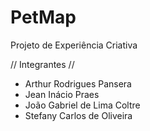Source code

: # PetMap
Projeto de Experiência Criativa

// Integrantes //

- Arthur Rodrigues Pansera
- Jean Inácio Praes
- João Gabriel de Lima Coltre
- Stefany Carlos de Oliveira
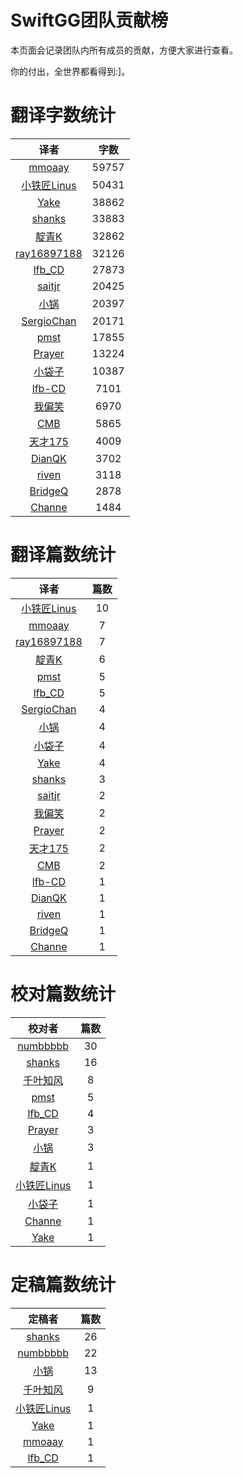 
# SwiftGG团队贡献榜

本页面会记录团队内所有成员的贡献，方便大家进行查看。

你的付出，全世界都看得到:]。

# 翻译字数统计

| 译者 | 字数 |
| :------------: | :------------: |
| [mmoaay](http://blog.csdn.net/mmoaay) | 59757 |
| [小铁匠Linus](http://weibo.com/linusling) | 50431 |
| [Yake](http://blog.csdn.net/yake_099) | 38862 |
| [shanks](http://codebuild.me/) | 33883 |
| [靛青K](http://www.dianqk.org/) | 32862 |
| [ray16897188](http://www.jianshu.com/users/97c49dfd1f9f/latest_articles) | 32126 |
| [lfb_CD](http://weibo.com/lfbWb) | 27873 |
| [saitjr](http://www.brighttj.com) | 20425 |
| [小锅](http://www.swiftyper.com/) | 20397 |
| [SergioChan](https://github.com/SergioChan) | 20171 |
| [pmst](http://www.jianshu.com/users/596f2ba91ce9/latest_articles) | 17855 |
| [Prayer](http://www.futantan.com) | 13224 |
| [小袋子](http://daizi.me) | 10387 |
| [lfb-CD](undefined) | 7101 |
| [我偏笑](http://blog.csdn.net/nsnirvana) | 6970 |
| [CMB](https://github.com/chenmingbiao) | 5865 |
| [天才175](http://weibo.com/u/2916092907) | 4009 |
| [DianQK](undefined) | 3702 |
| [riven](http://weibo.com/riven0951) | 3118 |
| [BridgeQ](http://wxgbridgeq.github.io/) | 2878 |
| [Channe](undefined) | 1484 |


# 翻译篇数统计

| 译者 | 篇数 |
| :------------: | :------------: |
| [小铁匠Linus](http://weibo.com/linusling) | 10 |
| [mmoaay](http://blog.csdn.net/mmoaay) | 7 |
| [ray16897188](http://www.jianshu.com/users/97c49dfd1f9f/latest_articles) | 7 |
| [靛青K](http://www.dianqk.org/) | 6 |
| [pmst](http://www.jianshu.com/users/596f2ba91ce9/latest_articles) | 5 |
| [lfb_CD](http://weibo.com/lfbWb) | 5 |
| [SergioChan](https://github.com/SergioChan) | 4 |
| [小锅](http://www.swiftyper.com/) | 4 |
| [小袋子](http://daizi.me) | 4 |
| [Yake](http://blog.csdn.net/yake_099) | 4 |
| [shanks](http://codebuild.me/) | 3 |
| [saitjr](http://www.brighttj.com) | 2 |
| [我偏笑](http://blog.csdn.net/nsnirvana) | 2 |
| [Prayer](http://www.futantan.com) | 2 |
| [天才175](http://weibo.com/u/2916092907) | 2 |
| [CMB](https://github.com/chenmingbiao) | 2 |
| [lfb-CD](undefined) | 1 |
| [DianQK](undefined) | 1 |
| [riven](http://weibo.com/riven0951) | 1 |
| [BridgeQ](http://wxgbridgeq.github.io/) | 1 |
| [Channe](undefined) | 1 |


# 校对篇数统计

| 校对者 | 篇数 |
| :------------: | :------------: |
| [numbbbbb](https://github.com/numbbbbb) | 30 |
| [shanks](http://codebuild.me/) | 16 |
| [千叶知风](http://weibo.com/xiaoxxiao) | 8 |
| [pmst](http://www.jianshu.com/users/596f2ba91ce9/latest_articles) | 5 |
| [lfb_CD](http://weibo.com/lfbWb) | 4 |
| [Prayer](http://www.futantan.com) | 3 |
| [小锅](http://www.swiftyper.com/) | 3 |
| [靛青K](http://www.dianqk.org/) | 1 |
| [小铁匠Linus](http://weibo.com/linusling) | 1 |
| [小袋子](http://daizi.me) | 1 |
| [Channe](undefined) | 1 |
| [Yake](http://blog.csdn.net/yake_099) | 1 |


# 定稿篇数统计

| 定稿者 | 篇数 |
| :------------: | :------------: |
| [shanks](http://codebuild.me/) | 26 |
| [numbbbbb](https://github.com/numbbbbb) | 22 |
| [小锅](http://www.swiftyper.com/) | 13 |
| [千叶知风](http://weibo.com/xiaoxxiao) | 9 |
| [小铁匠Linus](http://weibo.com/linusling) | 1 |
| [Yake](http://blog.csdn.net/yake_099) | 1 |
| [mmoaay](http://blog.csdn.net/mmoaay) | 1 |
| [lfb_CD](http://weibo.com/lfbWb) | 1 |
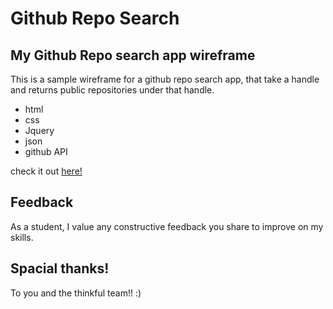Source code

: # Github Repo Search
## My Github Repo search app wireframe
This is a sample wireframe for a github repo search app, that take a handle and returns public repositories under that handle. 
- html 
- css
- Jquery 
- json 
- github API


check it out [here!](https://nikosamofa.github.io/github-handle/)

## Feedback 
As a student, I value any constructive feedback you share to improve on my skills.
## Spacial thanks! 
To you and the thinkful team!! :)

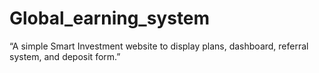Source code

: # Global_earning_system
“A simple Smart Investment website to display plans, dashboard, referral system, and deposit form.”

REQUIREMENT = If a line of the records above contains the word "futantan", count it; then give the total and nothing more.

RESULT FOR THIS EXERCISE = 3